Short-term drying over parts of the Corn Belt; temps vary across the Heartland

Across the Corn Belt, unusually cool weather prevails, except along and southwest of a line from near the Nebraska-South Dakota border into the lower Ohio Valley.  Frost and Freeze Warnings and Advisories were in effect early Wednesday across much of the eastern half of the Corn Belt.  Later Wednesday, Midwestern high temperatures should range from near 40°F in portions of the upper Great Lakes region to 80°F or higher in southeastern Nebraska.  Generally, any corn and soybean planting activities are taking place in warmer, drier areas of the southwestern Corn Belt.

On the Plains, warm, dry weather prevails, except in the Dakotas.  Wednesday’s high temperatures should reach 80°F or higher as far north as southern Nebraska.  In contrast, temperatures will remain below 50°F in much of North Dakota.  Extensive lowland flooding continues in the Red River Valley, north of Fargo, North Dakota.  The Red River at Oslo, Minnesota, appears to be cresting, about 0.9 foot below the April 2009 high-water mark.  Meanwhile, very dry conditions across large sections of the central and southern Plains are maintaining substantial stress on rangeland, pastures, and winter grains.

In the South, dry weather accompanies a surge of cooler air.  Scattered frost was reported Wednesday morning in Kentucky and portions of neighboring states.  Wetter areas of the Mississippi Delta are starting to dry out, following recent heavy rainfall.  A few days ago, on April 24, Arkansas led the region with topsoil moisture rated 64% surplus.

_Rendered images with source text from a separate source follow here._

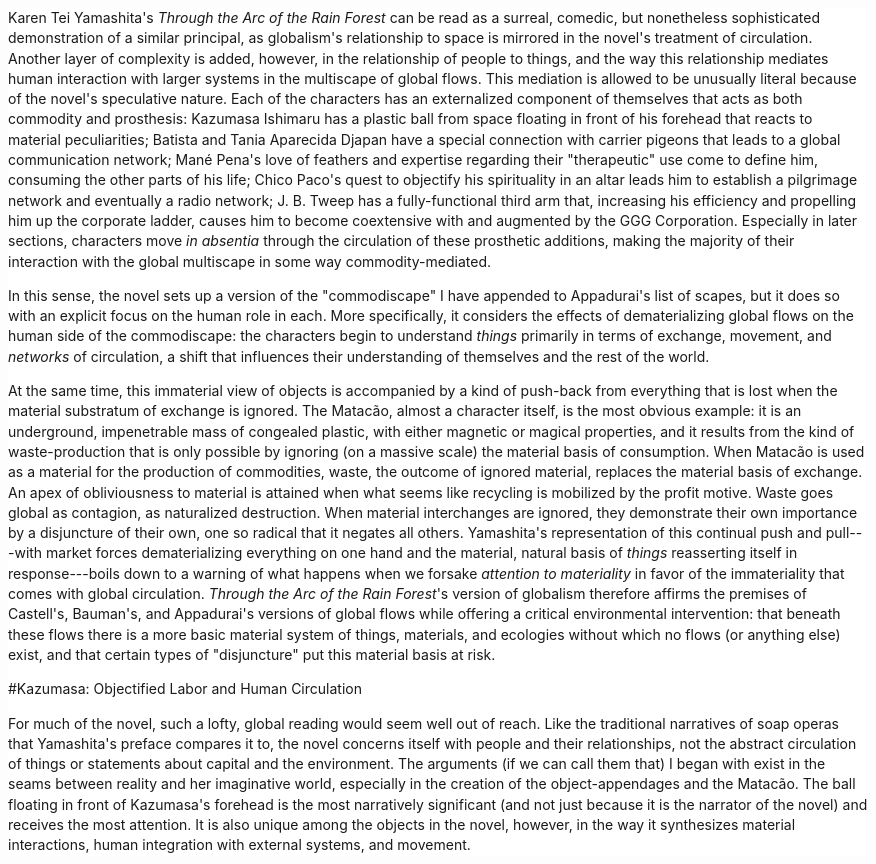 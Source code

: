 Karen Tei Yamashita's *Through the Arc of the Rain Forest* can be read as a surreal, comedic, but nonetheless sophisticated demonstration of a similar principal, as globalism's relationship to space is mirrored in the novel's treatment of circulation. Another layer of complexity is added, however, in the relationship of people to things, and the way this relationship mediates human interaction with larger systems in the multiscape of global flows. This mediation is allowed to be unusually literal because of the novel's speculative nature. Each of the characters has an externalized component of themselves that acts as both commodity and prosthesis: Kazumasa Ishimaru has a plastic ball from space floating in front of his forehead that reacts to material peculiarities; Batista and Tania Aparecida Djapan have a special connection with carrier pigeons that leads to a global communication network; Mané Pena's love of feathers and expertise regarding their "therapeutic" use come to define him, consuming the other parts of his life; Chico Paco's quest to objectify his spirituality in an altar leads him to establish a pilgrimage network and eventually a radio network; J. B. Tweep has a fully-functional third arm that, increasing his efficiency and propelling him up the corporate ladder, causes him to become coextensive with and augmented by the GGG Corporation. Especially in later sections, characters move *in absentia* through the circulation of these prosthetic additions, making the majority of their interaction with the global multiscape in some way commodity-mediated. 

In this sense, the novel sets up a version of the "commodiscape" I have appended to Appadurai's list of scapes, but it does so with an explicit focus on the human role in each. More specifically, it considers the effects of dematerializing global flows on the human side of the commodiscape: the characters begin to understand *things* primarily in terms of exchange, movement, and *networks* of circulation, a shift that influences their understanding of themselves and the rest of the world. 

At the same time, this immaterial view of objects is accompanied by a kind of push-back from everything that is lost when the material substratum of exchange is ignored. The Matacão, almost a character itself, is the most obvious example: it is an underground, impenetrable mass of congealed plastic, with either magnetic or magical properties, and it results from the kind of waste-production that is only possible by ignoring (on a massive scale) the material basis of consumption. When Matacão is used as a material for the production of commodities, waste, the outcome of ignored material, replaces the material basis of exchange. An apex of obliviousness to material is attained when what seems like recycling is mobilized by the profit motive. Waste goes global as contagion, as naturalized destruction. When material interchanges are ignored, they demonstrate their own importance by a disjuncture of their own, one so radical that it negates all others. Yamashita's representation of this continual push and pull---with market forces dematerializing everything on one hand and the material, natural basis of *things* reasserting itself in response---boils down to a warning of what happens when we forsake *attention to materiality* in favor of the immateriality that comes with global circulation. *Through the Arc of the Rain Forest*'s version of globalism therefore affirms the premises of Castell's, Bauman's, and Appadurai's versions of global flows while offering a critical environmental intervention: that beneath these flows there is a more basic material system of things, materials, and ecologies without which no flows (or anything else) exist, and that certain types of "disjuncture" put this material basis at risk.

#Kazumasa: Objectified Labor and Human Circulation

For much of the novel, such a lofty, global reading would seem well out of reach. Like the traditional narratives of soap operas that Yamashita's preface compares it to, the novel concerns itself with people and their relationships, not the abstract circulation of things or statements about capital and the environment. The arguments (if we can call them that) I began with exist in the seams between reality and her imaginative world, especially in the creation of the object-appendages and the Matacão. The ball floating in front of Kazumasa's forehead is the most narratively significant (and not just because it is the narrator of the novel) and receives the most attention. It is also unique among the objects in the novel, however, in the way it synthesizes material interactions, human integration with external systems, and movement.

In the West, light showers are confined to the Pacific Northwest, despite widespread cloudiness.  Cool weather prevails in the Northwest, while near- or above-normal temperatures cover the remainder of the region.  In parts of the Southwest, dry weather, low humidity levels, gusty winds, and drought-cured vegetation are contributing to a significantly elevated wildfire threat.  The region’s two largest active wildfires—the 60,000-acre Hermits Peak Fire and 55,000-acre Cooks Peak Fire—are burning in northeastern New Mexico.